## Exercise directions:
Reproduce every record below exactly as written, leaving out any pictures.

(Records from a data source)
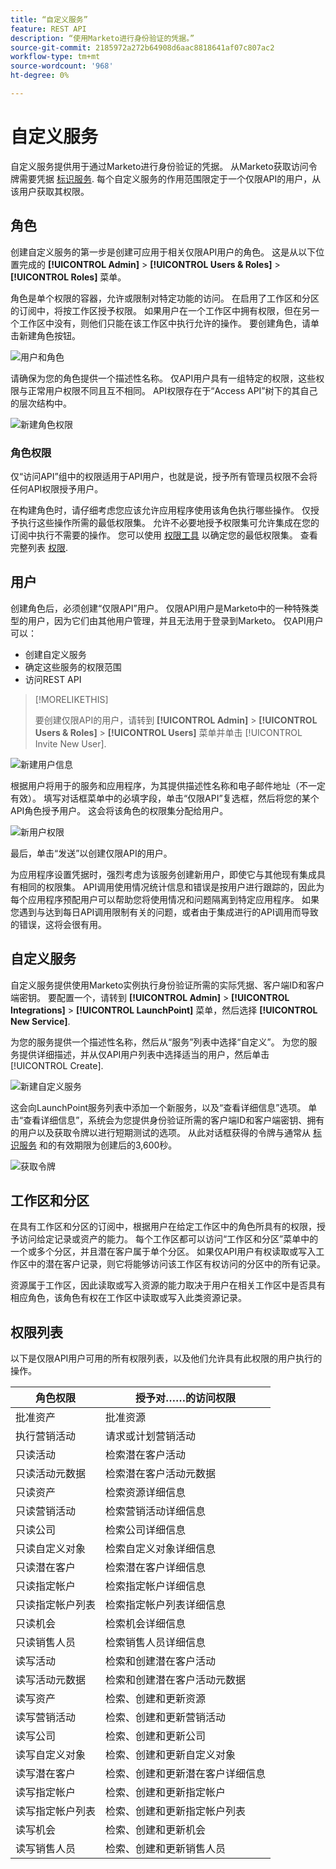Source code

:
 ```yaml
---
title: “自定义服务”
feature: REST API
description: “使用Marketo进行身份验证的凭据。”
source-git-commit: 2185972a272b64908d6aac8818641af07c807ac2
workflow-type: tm+mt
source-wordcount: '968'
ht-degree: 0%

---
```



# 自定义服务

自定义服务提供用于通过Marketo进行身份验证的凭据。 从Marketo获取访问令牌需要凭据 [标识服务](https://developer.adobe.com/marketo-apis/api/identity/#tag/Identity/operation/identityUsingGET). 每个自定义服务的作用范围限定于一个仅限API的用户，从该用户获取其权限。

## 角色

创建自定义服务的第一步是创建可应用于相关仅限API用户的角色。 这是从以下位置完成的 **[!UICONTROL Admin]** > **[!UICONTROL Users & Roles]** > **[!UICONTROL Roles]** 菜单。

角色是单个权限的容器，允许或限制对特定功能的访问。 在启用了工作区和分区的订阅中，将按工作区授予权限。 如果用户在一个工作区中拥有权限，但在另一个工作区中没有，则他们只能在该工作区中执行允许的操作。 要创建角色，请单击新建角色按钮。

![用户和角色](assets/admin-users-and-roles-roles.png)

请确保为您的角色提供一个描述性名称。 仅API用户具有一组特定的权限，这些权限与正常用户权限不同且互不相同。 API权限存在于“Access API”树下的其自己的层次结构中。

![新建角色权限](assets/new-role-access-api-permissions.png)

### 角色权限

仅“访问API”组中的权限适用于API用户，也就是说，授予所有管理员权限不会将任何API权限授予用户。

在构建角色时，请仔细考虑您应该允许应用程序使用该角色执行哪些操作。 仅授予执行这些操作所需的最低权限集。 允许不必要地授予权限集可允许集成在您的订阅中执行不需要的操作。 您可以使用 [权限工具](endpoint-reference.md) 以确定您的最低权限集。 查看完整列表 [权限](#permission_list).

## 用户

创建角色后，必须创建“仅限API”用户。 仅限API用户是Marketo中的一种特殊类型的用户，因为它们由其他用户管理，并且无法用于登录到Marketo。 仅API用户可以：

- 创建自定义服务
- 确定这些服务的权限范围
- 访问REST API

>[!MORELIKETHIS]
>
>要创建仅限API的用户，请转到 **[!UICONTROL Admin]** > **[!UICONTROL Users & Roles]** > **[!UICONTROL Users]** 菜单并单击 [!UICONTROL Invite New User].


![新建用户信息](assets/new-user-info.png)

根据用户将用于的服务和应用程序，为其提供描述性名称和电子邮件地址（不一定有效）。 填写对话框菜单中的必填字段，单击“仅限API”复选框，然后将您的某个API角色授予用户。 这会将该角色的权限集分配给用户。

![新用户权限](assets/new-user-permissions.png)

最后，单击“发送”以创建仅限API的用户。

为应用程序设置凭据时，强烈考虑为该服务创建新用户，即使它与其他现有集成具有相同的权限集。 API调用使用情况统计信息和错误是按用户进行跟踪的，因此为每个应用程序预配用户可以帮助您将使用情况和问题隔离到特定应用程序。 如果您遇到与达到每日API调用限制有关的问题，或者由于集成进行的API调用而导致的错误，这将会很有用。

## 自定义服务

自定义服务提供使用Marketo实例执行身份验证所需的实际凭据、客户端ID和客户端密钥。 要配置一个，请转到 **[!UICONTROL Admin]** > **[!UICONTROL Integrations]** > **[!UICONTROL LaunchPoint]** 菜单，然后选择 **[!UICONTROL New Service]**.

为您的服务提供一个描述性名称，然后从“服务”列表中选择“自定义”。 为您的服务提供详细描述，并从仅API用户列表中选择适当的用户，然后单击 [!UICONTROL Create].

![新建自定义服务](assets/admin-launchpoint-new-service.png)

这会向LaunchPoint服务列表中添加一个新服务，以及“查看详细信息”选项。 单击“查看详细信息”，系统会为您提供身份验证所需的客户端ID和客户端密钥、拥有的用户以及获取令牌以进行短期测试的选项。 从此对话框获得的令牌与通常从 [标识服务](https://developer.adobe.com/marketo-apis/api/identity/#tag/Identity/operation/identityUsingGET) 和的有效期限为创建后的3,600秒。

![获取令牌](assets/get-token.png)

## 工作区和分区

在具有工作区和分区的订阅中，根据用户在给定工作区中的角色所具有的权限，授予访问给定记录或资产的能力。 每个工作区都可以访问“工作区和分区”菜单中的一个或多个分区，并且潜在客户属于单个分区。 如果仅API用户有权读取或写入工作区中的潜在客户记录，则它将能够访问该工作区有权访问的分区中的所有记录。

资源属于工作区，因此读取或写入资源的能力取决于用户在相关工作区中是否具有相应角色，该角色有权在工作区中读取或写入此类资源记录。

## 权限列表

以下是仅限API用户可用的所有权限列表，以及他们允许具有此权限的用户执行的操作。

| 角色权限 | 授予对……的访问权限 |
| --- | --- |
| 批准资产 | 批准资源 |
| 执行营销活动 | 请求或计划营销活动 |
| 只读活动 | 检索潜在客户活动 |
| 只读活动元数据 | 检索潜在客户活动元数据 |
| 只读资产 | 检索资源详细信息 |
| 只读营销活动 | 检索营销活动详细信息 |
| 只读公司 | 检索公司详细信息 |
| 只读自定义对象 | 检索自定义对象详细信息 |
| 只读潜在客户 | 检索潜在客户详细信息 |
| 只读指定帐户 | 检索指定帐户详细信息 |
| 只读指定帐户列表 | 检索指定帐户列表详细信息 |
| 只读机会 | 检索机会详细信息 |
| 只读销售人员 | 检索销售人员详细信息 |
| 读写活动 | 检索和创建潜在客户活动 |
| 读写活动元数据 | 检索和创建潜在客户活动元数据 |
| 读写资产 | 检索、创建和更新资源 |
| 读写营销活动 | 检索、创建和更新营销活动 |
| 读写公司 | 检索、创建和更新公司 |
| 读写自定义对象 | 检索、创建和更新自定义对象 |
| 读写潜在客户 | 检索、创建和更新潜在客户详细信息 |
| 读写指定帐户 | 检索、创建和更新指定帐户 |
| 读写指定帐户列表 | 检索、创建和更新指定帐户列表 |
| 读写机会 | 检索、创建和更新机会 |
| 读写销售人员 | 检索、创建和更新销售人员 |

## The completed task:
Source code

:
 ```yaml
---
title: “自定义服务”
feature: REST API
description: “使用Marketo进行身份验证的凭据。”
source-git-commit: 2185972a272b64908d6aac8818641af07c807ac2
workflow-type: tm+mt
source-wordcount: '968'
ht-degree: 0%

---
```



# 自定义服务

自定义服务提供用于通过Marketo进行身份验证的凭据。 从Marketo获取访问令牌需要凭据 [标识服务](https://developer.adobe.com/marketo-apis/api/identity/#tag/Identity/operation/identityUsingGET). 每个自定义服务的作用范围限定于一个仅限API的用户，从该用户获取其权限。

## 角色

创建自定义服务的第一步是创建可应用于相关仅限API用户的角色。 这是从以下位置完成的 **[!UICONTROL Admin]** > **[!UICONTROL Users & Roles]** > **[!UICONTROL Roles]** 菜单。

角色是单个权限的容器，允许或限制对特定功能的访问。 在启用了工作区和分区的订阅中，将按工作区授予权限。 如果用户在一个工作区中拥有权限，但在另一个工作区中没有，则他们只能在该工作区中执行允许的操作。 要创建角色，请单击新建角色按钮。

![用户和角色](assets/admin-users-and-roles-roles.png)

请确保为您的角色提供一个描述性名称。 仅API用户具有一组特定的权限，这些权限与正常用户权限不同且互不相同。 API权限存在于“Access API”树下的其自己的层次结构中。

![新建角色权限](assets/new-role-access-api-permissions.png)

### 角色权限

仅“访问API”组中的权限适用于API用户，也就是说，授予所有管理员权限不会将任何API权限授予用户。

在构建角色时，请仔细考虑您应该允许应用程序使用该角色执行哪些操作。 仅授予执行这些操作所需的最低权限集。 允许不必要地授予权限集可允许集成在您的订阅中执行不需要的操作。 您可以使用 [权限工具](endpoint-reference.md) 以确定您的最低权限集。 查看完整列表 [权限](#permission_list).

## 用户

创建角色后，必须创建“仅限API”用户。 仅限API用户是Marketo中的一种特殊类型的用户，因为它们由其他用户管理，并且无法用于登录到Marketo。 仅API用户可以：

- 创建自定义服务
- 确定这些服务的权限范围
- 访问REST API

>[!MORELIKETHIS]
>
>要创建仅限API的用户，请转到 **[!UICONTROL Admin]** > **[!UICONTROL Users & Roles]** > **[!UICONTROL Users]** 菜单并单击 [!UICONTROL Invite New User].


![新建用户信息](assets/new-user-info.png)

根据用户将用于的服务和应用程序，为其提供描述性名称和电子邮件地址（不一定有效）。 填写对话框菜单中的必填字段，单击“仅限API”复选框，然后将您的某个API角色授予用户。 这会将该角色的权限集分配给用户。

![新用户权限](assets/new-user-permissions.png)

最后，单击“发送”以创建仅限API的用户。

为应用程序设置凭据时，强烈考虑为该服务创建新用户，即使它与其他现有集成具有相同的权限集。 API调用使用情况统计信息和错误是按用户进行跟踪的，因此为每个应用程序预配用户可以帮助您将使用情况和问题隔离到特定应用程序。 如果您遇到与达到每日API调用限制有关的问题，或者由于集成进行的API调用而导致的错误，这将会很有用。

## 自定义服务

自定义服务提供使用Marketo实例执行身份验证所需的实际凭据、客户端ID和客户端密钥。 要配置一个，请转到 **[!UICONTROL Admin]** > **[!UICONTROL Integrations]** > **[!UICONTROL LaunchPoint]** 菜单，然后选择 **[!UICONTROL New Service]**.

为您的服务提供一个描述性名称，然后从“服务”列表中选择“自定义”。 为您的服务提供详细描述，并从仅API用户列表中选择适当的用户，然后单击 [!UICONTROL Create].

![新建自定义服务](assets/admin-launchpoint-new-service.png)

这会向LaunchPoint服务列表中添加一个新服务，以及“查看详细信息”选项。 单击“查看详细信息”，系统会为您提供身份验证所需的客户端ID和客户端密钥、拥有的用户以及获取令牌以进行短期测试的选项。 从此对话框获得的令牌与通常从 [标识服务](https://developer.adobe.com/marketo-apis/api/identity/#tag/Identity/operation/identityUsingGET) 和的有效期限为创建后的3,600秒。

![获取令牌](assets/get-token.png)

## 工作区和分区

在具有工作区和分区的订阅中，根据用户在给定工作区中的角色所具有的权限，授予访问给定记录或资产的能力。 每个工作区都可以访问“工作区和分区”菜单中的一个或多个分区，并且潜在客户属于单个分区。 如果仅API用户有权读取或写入工作区中的潜在客户记录，则它将能够访问该工作区有权访问的分区中的所有记录。

资源属于工作区，因此读取或写入资源的能力取决于用户在相关工作区中是否具有相应角色，该角色有权在工作区中读取或写入此类资源记录。

## 权限列表

以下是仅限API用户可用的所有权限列表，以及他们允许具有此权限的用户执行的操作。

| 角色权限 | 授予对……的访问权限 |
| --- | --- |
| 批准资产 | 批准资源 |
| 执行营销活动 | 请求或计划营销活动 |
| 只读活动 | 检索潜在客户活动 |
| 只读活动元数据 | 检索潜在客户活动元数据 |
| 只读资产 | 检索资源详细信息 |
| 只读营销活动 | 检索营销活动详细信息 |
| 只读公司 | 检索公司详细信息 |
| 只读自定义对象 | 检索自定义对象详细信息 |
| 只读潜在客户 | 检索潜在客户详细信息 |
| 只读指定帐户 | 检索指定帐户详细信息 |
| 只读指定帐户列表 | 检索指定帐户列表详细信息 |
| 只读机会 | 检索机会详细信息 |
| 只读销售人员 | 检索销售人员详细信息 |
| 读写活动 | 检索和创建潜在客户活动 |
| 读写活动元数据 | 检索和创建潜在客户活动元数据 |
| 读写资产 | 检索、创建和更新资源 |
| 读写营销活动 | 检索、创建和更新营销活动 |
| 读写公司 | 检索、创建和更新公司 |
| 读写自定义对象 | 检索、创建和更新自定义对象 |
| 读写潜在客户 | 检索、创建和更新潜在客户详细信息 |
| 读写指定帐户 | 检索、创建和更新指定帐户 |
| 读写指定帐户列表 | 检索、创建和更新指定帐户列表 |
| 读写机会 | 检索、创建和更新机会 |
| 读写销售人员 | 检索、创建和更新销售人员 |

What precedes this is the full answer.